Entries taken from a collection
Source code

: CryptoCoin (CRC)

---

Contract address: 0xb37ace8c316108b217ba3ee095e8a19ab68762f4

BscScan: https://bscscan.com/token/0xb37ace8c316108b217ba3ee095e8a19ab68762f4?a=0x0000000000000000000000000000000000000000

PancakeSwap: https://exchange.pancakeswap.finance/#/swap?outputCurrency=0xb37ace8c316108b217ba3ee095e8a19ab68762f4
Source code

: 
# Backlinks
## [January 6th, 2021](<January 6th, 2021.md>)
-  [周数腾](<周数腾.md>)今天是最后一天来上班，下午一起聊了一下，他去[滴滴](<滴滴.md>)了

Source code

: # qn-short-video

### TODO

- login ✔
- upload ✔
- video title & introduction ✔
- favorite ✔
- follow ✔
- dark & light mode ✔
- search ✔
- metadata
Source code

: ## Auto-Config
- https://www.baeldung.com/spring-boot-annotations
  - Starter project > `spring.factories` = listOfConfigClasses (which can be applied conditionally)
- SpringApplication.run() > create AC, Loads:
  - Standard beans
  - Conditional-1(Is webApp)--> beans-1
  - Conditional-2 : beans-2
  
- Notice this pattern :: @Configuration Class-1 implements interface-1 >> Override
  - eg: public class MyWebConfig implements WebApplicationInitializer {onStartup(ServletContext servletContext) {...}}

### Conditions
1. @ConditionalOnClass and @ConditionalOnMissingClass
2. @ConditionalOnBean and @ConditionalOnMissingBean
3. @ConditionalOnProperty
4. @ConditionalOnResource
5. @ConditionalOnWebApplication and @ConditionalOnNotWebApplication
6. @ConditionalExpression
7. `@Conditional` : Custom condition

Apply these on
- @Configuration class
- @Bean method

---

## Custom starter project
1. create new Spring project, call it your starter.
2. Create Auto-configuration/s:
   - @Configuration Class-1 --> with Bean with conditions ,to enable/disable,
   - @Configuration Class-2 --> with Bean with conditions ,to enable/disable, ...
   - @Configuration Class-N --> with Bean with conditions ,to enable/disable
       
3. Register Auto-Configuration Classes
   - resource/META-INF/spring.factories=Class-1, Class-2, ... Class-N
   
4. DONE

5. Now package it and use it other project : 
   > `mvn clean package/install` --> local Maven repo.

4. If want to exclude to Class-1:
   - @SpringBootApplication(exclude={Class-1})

**Exercise aim**
Where a line of the entries contains the word "video", copy that line.

**Result of the task**
: # qn-short-video
- video title & introduction ✔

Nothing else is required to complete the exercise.